122 A titolo esemplificativo, adottano questa distinzione: NEBBIA, The Double Life of Effectiveness, in Cambridge Yearbook of European Legal Studies, 2007/8, 287, 288; LECZYKIEWICZ, Effectiveness of EU Law Before National Courts: Direct Effect,
Effective Judicial Protection, and State Liability, in Oxford Handbook of European Union Law, ARNULL-CHALMERS (a cura di), Oxford, 2015, 212, 214; PAGLIANTINI, Principio di effettività e clausole generali, cit., passim.
45
funzioni ascrivibili ai primi due usi, allo stesso tempo esso esprime un valore aggiunto che lo proietta sul piano di una Rechtslehre e fa sì che le considerazioni legate alle specificità di
un discorso sull’ordinamento europeo in sé e per sé considerato, siano rinviate a uno stadio più avanzato della ricerca.
Così terminata la fase ricognitiva, il capitolo IV sarà dedicato alla sistematizzazione e valutazione critica del materiale elaborato. In quella sede gli usi dell’effettività rinvenibili prima facie nella realtà giuridica europea saranno messi a confronto con le diverse tipologie
di discorsi relativi all’effettività che ho individuato in questo primo capitolo. Anticipando in certa misura gli esiti dell’operazione, si può osservare come proprio l’impossibilità di istituire una relazione di corrispondenza univoca tra queste categorie, rivelata dalla presenza di usi diversi all’interno di un medesimo riferimento, mostra come la reale portata dell’effettività nella giurisprudenza europea debba essere valutata indagando quale funzione, di volta in volta, la Corte attribuisce al concetto.

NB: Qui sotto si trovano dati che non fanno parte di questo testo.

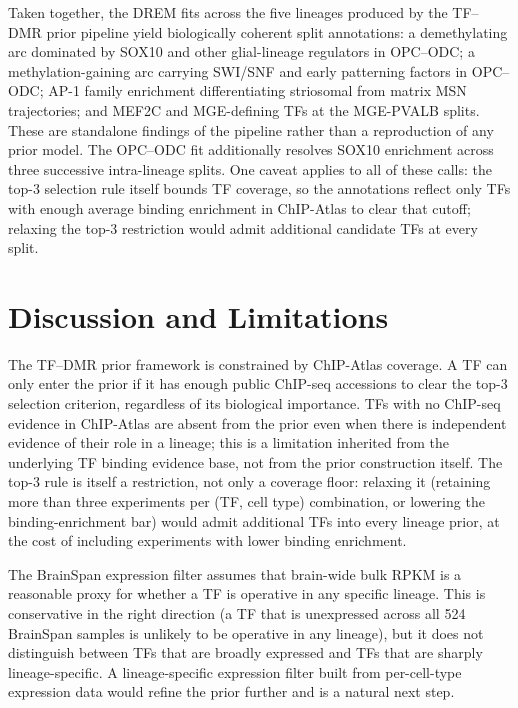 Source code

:\documentclass[sigconf,nonacm]{acmart}
\begin{document}
Taken together, the DREM fits across the five lineages produced by
the TF--DMR prior pipeline yield biologically coherent split
annotations: a demethylating arc dominated by SOX10 and other
glial-lineage regulators in OPC--ODC; a methylation-gaining arc
carrying SWI/SNF and early patterning factors in OPC--ODC; AP-1
family enrichment differentiating striosomal from matrix MSN
trajectories; and MEF2C and MGE-defining TFs at the MGE-PVALB
splits. These are standalone findings of the pipeline rather than a
reproduction of any prior model. The OPC--ODC fit additionally
resolves SOX10 enrichment across three successive intra-lineage
splits. One caveat applies to
all of these calls: the top-3 selection rule itself bounds TF
coverage, so the annotations reflect only TFs with enough average
binding enrichment in ChIP-Atlas to clear that cutoff; relaxing
the top-3 restriction would admit additional candidate TFs at every
split.

\section{Discussion and Limitations}
\label{sec:discussion}

The TF--DMR prior framework is constrained by ChIP-Atlas coverage.
A TF can only enter the prior if it has enough public ChIP-seq
accessions to clear the top-3 selection criterion, regardless of
its biological importance. TFs with no ChIP-seq evidence in
ChIP-Atlas are absent from the prior even when there is independent
evidence of their role in a lineage; this is a limitation inherited
from the underlying TF binding evidence base, not from the prior
construction itself. The top-3 rule is itself a restriction, not
only a coverage floor: relaxing it (retaining more than three
experiments per (TF, cell type) combination, or lowering the
binding-enrichment bar) would admit additional TFs into every
lineage prior, at the cost of including experiments with lower
binding enrichment.

The BrainSpan expression filter assumes that brain-wide bulk RPKM is
a reasonable proxy for whether a TF is operative in any specific
lineage. This is conservative in the right direction (a TF that is
unexpressed across all 524 BrainSpan samples is unlikely to be
operative in any lineage), but it does not distinguish between TFs
that are broadly expressed and TFs that are sharply lineage-specific.
A lineage-specific expression filter built from per-cell-type
expression data would refine the prior further and is a natural next
step.
\end{document}
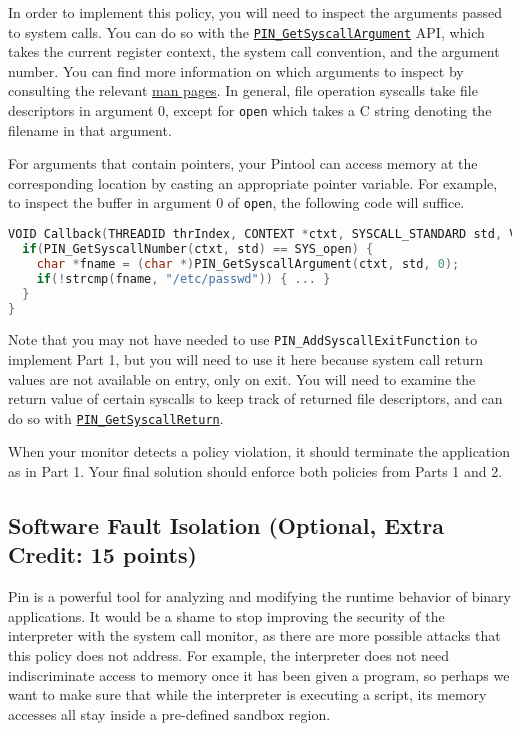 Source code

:\documentclass[11pt]{article}
\begin{document}
In order to implement this policy, you will need to inspect the arguments passed to system calls. You can do so with the \href{https://software.intel.com/sites/landingpage/pintool/docs/81205/Pin/html/group__PIN__SYSCALL__API.html#gd38043f1ae2f1198b7f3b233218593d4}{\texttt{PIN\_GetSyscallArgument}} API, which takes the current register context, the system call convention, and the argument number. You can find more information on which arguments to inspect by consulting the relevant \href{http://man7.org/linux/man-pages/man2/syscalls.2.html}{man pages}. In general, file operation syscalls take file descriptors in argument 0, except for \verb'open' which takes a C string denoting the filename in that argument. 

For arguments that contain pointers, your Pintool can access memory at the corresponding location by casting an appropriate pointer variable. For example, to inspect the buffer in argument 0 of \verb'open', the following code will suffice.
\begin{lstlisting}[basicstyle=\footnotesize\ttfamily,language=C,keywordstyle=\bfseries\color{green!40!black}, commentstyle=\itshape\color{purple!40!black},stringstyle=\color{orange}]
VOID Callback(THREADID thrIndex, CONTEXT *ctxt, SYSCALL_STANDARD std, VOID *v) {
  if(PIN_GetSyscallNumber(ctxt, std) == SYS_open) {
    char *fname = (char *)PIN_GetSyscallArgument(ctxt, std, 0);
    if(!strcmp(fname, "/etc/passwd")) { ... }
  }
}
\end{lstlisting}

Note that you may not have needed to use \verb'PIN_AddSyscallExitFunction' to implement Part 1, but you will need to use it here because system call return values are not available on entry, only on exit. You will need to examine the return value of certain syscalls to keep track of returned file descriptors, and can do so with \href{https://software.intel.com/sites/landingpage/pintool/docs/81205/Pin/html/group__PIN__SYSCALL__API.html#g2b7ff20cfdcb54df003635e693944da1}{\texttt{PIN\_GetSyscallReturn}}.

When your monitor detects a policy violation, it should terminate the application as in Part 1. Your final solution should enforce both policies from Parts 1 and 2.

\subsection{Software Fault Isolation (Optional, Extra Credit: 15 points)}
Pin is a powerful tool for analyzing and modifying the runtime behavior of binary applications. It would be a shame to stop improving the security of the interpreter with the system call monitor, as there are more possible attacks that this policy does not address. For example, the interpreter does not need indiscriminate access to memory once it has been given a program, so perhaps we want to make sure that while the interpreter is executing a script, its memory accesses all stay inside a pre-defined sandbox region.
\end{document}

In particolare, questa analisi verrà portata avanti per indagare se sia giustificata la tendenza, presente in forme più o meno esplicite nella dottrina nazionale e sovranazionale, a leggere l’effettività in chiave sempre più personalistica, come se fosse possibile tracciare un’evoluzione da una effettività in senso oggettivo, riferita alla singola norma o all’ordinamento comunitario nel suo complesso, orientata alla realizzazione del mercato concorrenziale, a una effettività in senso soggettivo, incentrata sulla tutela delle situazioni giuridiche aventi fonte nel diritto comunitario e medium per garantire la tutela dei diritti
individuali. Sviluppando l’icastica immagine di una Giurista, si tratta di capire che gioco si nasconda sotto il «velo dell’effettività»123.
Alla luce di questa indagine, il V capitolo della tesi servirà, da un lato, a tirare le fila della ricerca, elaborando una teoria normativa degli usi dell’effettività nella giurisprudenza della Corte di giustizia; dall’altro, a finalizzare gli esiti ottenuti in vista di un coordinamento tra ordinamento europeo e ordinamento nazionale rispetto all’uso del cd. principio di effettività.